Электронная книга - «El que siembra sangre». Краткое содержание книги:

El que siembra sangre es la nueva novela de Arne Dahl, autor sueco de la novela Misterioso. Nuevamente, el protagonista es el inspector Paul Hjelm. Un año ha transcurrido desde la constitución del Grupo A, la unidad especial para la resolución de crímenes violentos de carácter internacional a la que Paul Hjelm pertenece.

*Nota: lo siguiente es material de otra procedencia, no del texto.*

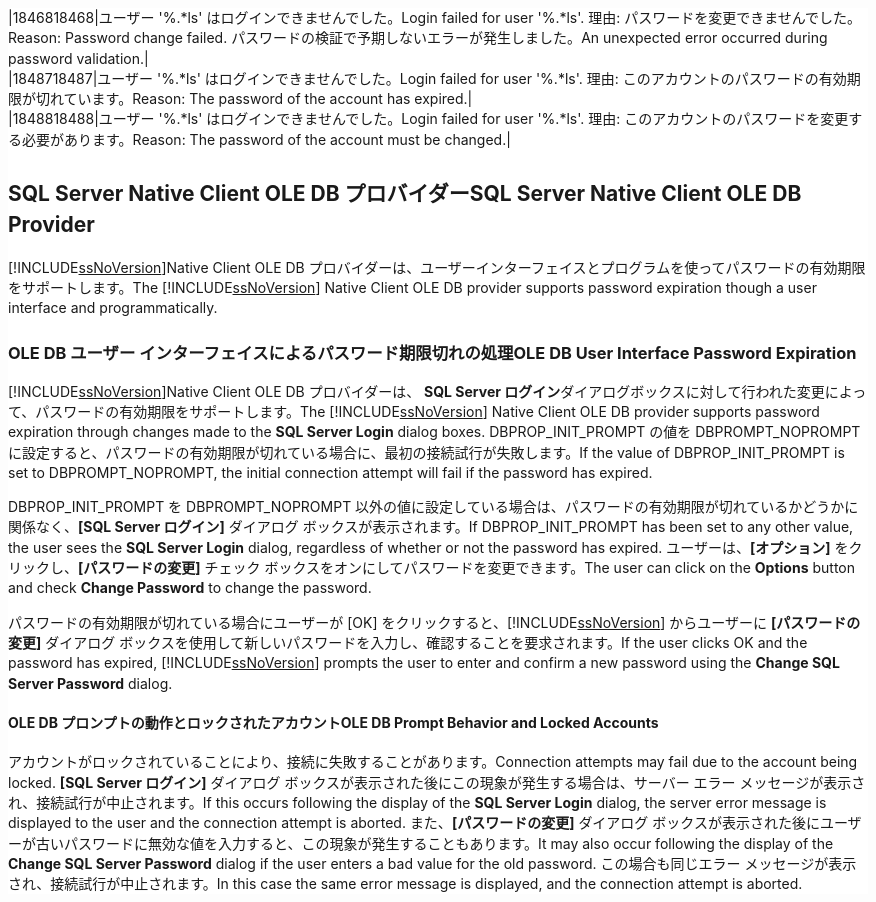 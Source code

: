 |<span data-ttu-id="84a15-135">18468</span><span class="sxs-lookup"><span data-stu-id="84a15-135">18468</span></span>|<span data-ttu-id="84a15-136">ユーザー '%.\*ls' はログインできませんでした。</span><span class="sxs-lookup"><span data-stu-id="84a15-136">Login failed for user '%.\*ls'.</span></span> <span data-ttu-id="84a15-137">理由: パスワードを変更できませんでした。</span><span class="sxs-lookup"><span data-stu-id="84a15-137">Reason: Password change failed.</span></span> <span data-ttu-id="84a15-138">パスワードの検証で予期しないエラーが発生しました。</span><span class="sxs-lookup"><span data-stu-id="84a15-138">An unexpected error occurred during password validation.</span></span>|  
|<span data-ttu-id="84a15-139">18487</span><span class="sxs-lookup"><span data-stu-id="84a15-139">18487</span></span>|<span data-ttu-id="84a15-140">ユーザー '%.\*ls' はログインできませんでした。</span><span class="sxs-lookup"><span data-stu-id="84a15-140">Login failed for user '%.\*ls'.</span></span> <span data-ttu-id="84a15-141">理由: このアカウントのパスワードの有効期限が切れています。</span><span class="sxs-lookup"><span data-stu-id="84a15-141">Reason: The password of the account has expired.</span></span>|  
|<span data-ttu-id="84a15-142">18488</span><span class="sxs-lookup"><span data-stu-id="84a15-142">18488</span></span>|<span data-ttu-id="84a15-143">ユーザー '%.\*ls' はログインできませんでした。</span><span class="sxs-lookup"><span data-stu-id="84a15-143">Login failed for user '%.\*ls'.</span></span> <span data-ttu-id="84a15-144">理由: このアカウントのパスワードを変更する必要があります。</span><span class="sxs-lookup"><span data-stu-id="84a15-144">Reason: The password of the account must be changed.</span></span>|  
  
## <a name="sql-server-native-client-ole-db-provider"></a><span data-ttu-id="84a15-145">SQL Server Native Client OLE DB プロバイダー</span><span class="sxs-lookup"><span data-stu-id="84a15-145">SQL Server Native Client OLE DB Provider</span></span>  
 <span data-ttu-id="84a15-146">[!INCLUDE[ssNoVersion](../../../includes/ssnoversion-md.md)]Native Client OLE DB プロバイダーは、ユーザーインターフェイスとプログラムを使ってパスワードの有効期限をサポートします。</span><span class="sxs-lookup"><span data-stu-id="84a15-146">The [!INCLUDE[ssNoVersion](../../../includes/ssnoversion-md.md)] Native Client OLE DB provider supports password expiration though a user interface and programmatically.</span></span>  
  
### <a name="ole-db-user-interface-password-expiration"></a><span data-ttu-id="84a15-147">OLE DB ユーザー インターフェイスによるパスワード期限切れの処理</span><span class="sxs-lookup"><span data-stu-id="84a15-147">OLE DB User Interface Password Expiration</span></span>  
 <span data-ttu-id="84a15-148">[!INCLUDE[ssNoVersion](../../../includes/ssnoversion-md.md)]Native Client OLE DB プロバイダーは、 **SQL Server ログイン**ダイアログボックスに対して行われた変更によって、パスワードの有効期限をサポートします。</span><span class="sxs-lookup"><span data-stu-id="84a15-148">The [!INCLUDE[ssNoVersion](../../../includes/ssnoversion-md.md)] Native Client OLE DB provider supports password expiration through changes made to the **SQL Server Login** dialog boxes.</span></span> <span data-ttu-id="84a15-149">DBPROP_INIT_PROMPT の値を DBPROMPT_NOPROMPT に設定すると、パスワードの有効期限が切れている場合に、最初の接続試行が失敗します。</span><span class="sxs-lookup"><span data-stu-id="84a15-149">If the value of DBPROP_INIT_PROMPT is set to DBPROMPT_NOPROMPT, the initial connection attempt will fail if the password has expired.</span></span>  
  
 <span data-ttu-id="84a15-150">DBPROP_INIT_PROMPT を DBPROMPT_NOPROMPT 以外の値に設定している場合は、パスワードの有効期限が切れているかどうかに関係なく、**[SQL Server ログイン]** ダイアログ ボックスが表示されます。</span><span class="sxs-lookup"><span data-stu-id="84a15-150">If DBPROP_INIT_PROMPT has been set to any other value, the user sees the **SQL Server Login** dialog, regardless of whether or not the password has expired.</span></span> <span data-ttu-id="84a15-151">ユーザーは、**[オプション]** をクリックし、**[パスワードの変更]** チェック ボックスをオンにしてパスワードを変更できます。</span><span class="sxs-lookup"><span data-stu-id="84a15-151">The user can click on the **Options** button and check **Change Password** to change the password.</span></span>  
  
 <span data-ttu-id="84a15-152">パスワードの有効期限が切れている場合にユーザーが [OK] をクリックすると、[!INCLUDE[ssNoVersion](../../../includes/ssnoversion-md.md)] からユーザーに **[パスワードの変更]** ダイアログ ボックスを使用して新しいパスワードを入力し、確認することを要求されます。</span><span class="sxs-lookup"><span data-stu-id="84a15-152">If the user clicks OK and the password has expired, [!INCLUDE[ssNoVersion](../../../includes/ssnoversion-md.md)] prompts the user to enter and confirm a new password using the **Change SQL Server Password** dialog.</span></span>  
  
#### <a name="ole-db-prompt-behavior-and-locked-accounts"></a><span data-ttu-id="84a15-153">OLE DB プロンプトの動作とロックされたアカウント</span><span class="sxs-lookup"><span data-stu-id="84a15-153">OLE DB Prompt Behavior and Locked Accounts</span></span>  
 <span data-ttu-id="84a15-154">アカウントがロックされていることにより、接続に失敗することがあります。</span><span class="sxs-lookup"><span data-stu-id="84a15-154">Connection attempts may fail due to the account being locked.</span></span> <span data-ttu-id="84a15-155">**[SQL Server ログイン]** ダイアログ ボックスが表示された後にこの現象が発生する場合は、サーバー エラー メッセージが表示され、接続試行が中止されます。</span><span class="sxs-lookup"><span data-stu-id="84a15-155">If this occurs following the display of the **SQL Server Login** dialog, the server error message is displayed to the user and the connection attempt is aborted.</span></span> <span data-ttu-id="84a15-156">また、**[パスワードの変更]** ダイアログ ボックスが表示された後にユーザーが古いパスワードに無効な値を入力すると、この現象が発生することもあります。</span><span class="sxs-lookup"><span data-stu-id="84a15-156">It may also occur following the display of the **Change SQL Server Password** dialog if the user enters a bad value for the old password.</span></span> <span data-ttu-id="84a15-157">この場合も同じエラー メッセージが表示され、接続試行が中止されます。</span><span class="sxs-lookup"><span data-stu-id="84a15-157">In this case the same error message is displayed, and the connection attempt is aborted.</span></span>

Debido a que no hay suficientes casos adecuados a sus objetivos y habilidades, los círculos policiales suecos comienzan a cuestionar la necesidad de la existencia de una unidad tan especializada.
Pero como si de un guiño del destino se tratase, el Grupo A recibe un aviso: un asesino en serie ha matado a un hombre por medio de un macabro ritual en el aeropuerto de Newark, en Nueva York, y viaja con su billete hacia Estocolmo. Se desconocen su nombre y su aspecto. El equipo entero se traslada de prisa al aeropuerto, pero, pese al operativo desplegado, el asesino escapa y empieza a matar en Estocolmo.
No parece que el móvil de sus asesinatos fuera el placer, un deseo retorcido o perverso. Hay un patrón en lo que hace, pero no está claro cuál es. Buscando averiguarlo, Paul viaja a Estados Unidos junto a su colega Kerstin Holm para entrevistarse con el FBI. Durante su ausencia, los asesinatos se suceden en Suecia ante el aprieto de los investigadores, que sólo cuentan como pista el pasado de la víctima de Newark y el método utilizado para asesinarla: una técnica de tortura que parece remitir a un criminal veterano, avispado y enormemente cruel.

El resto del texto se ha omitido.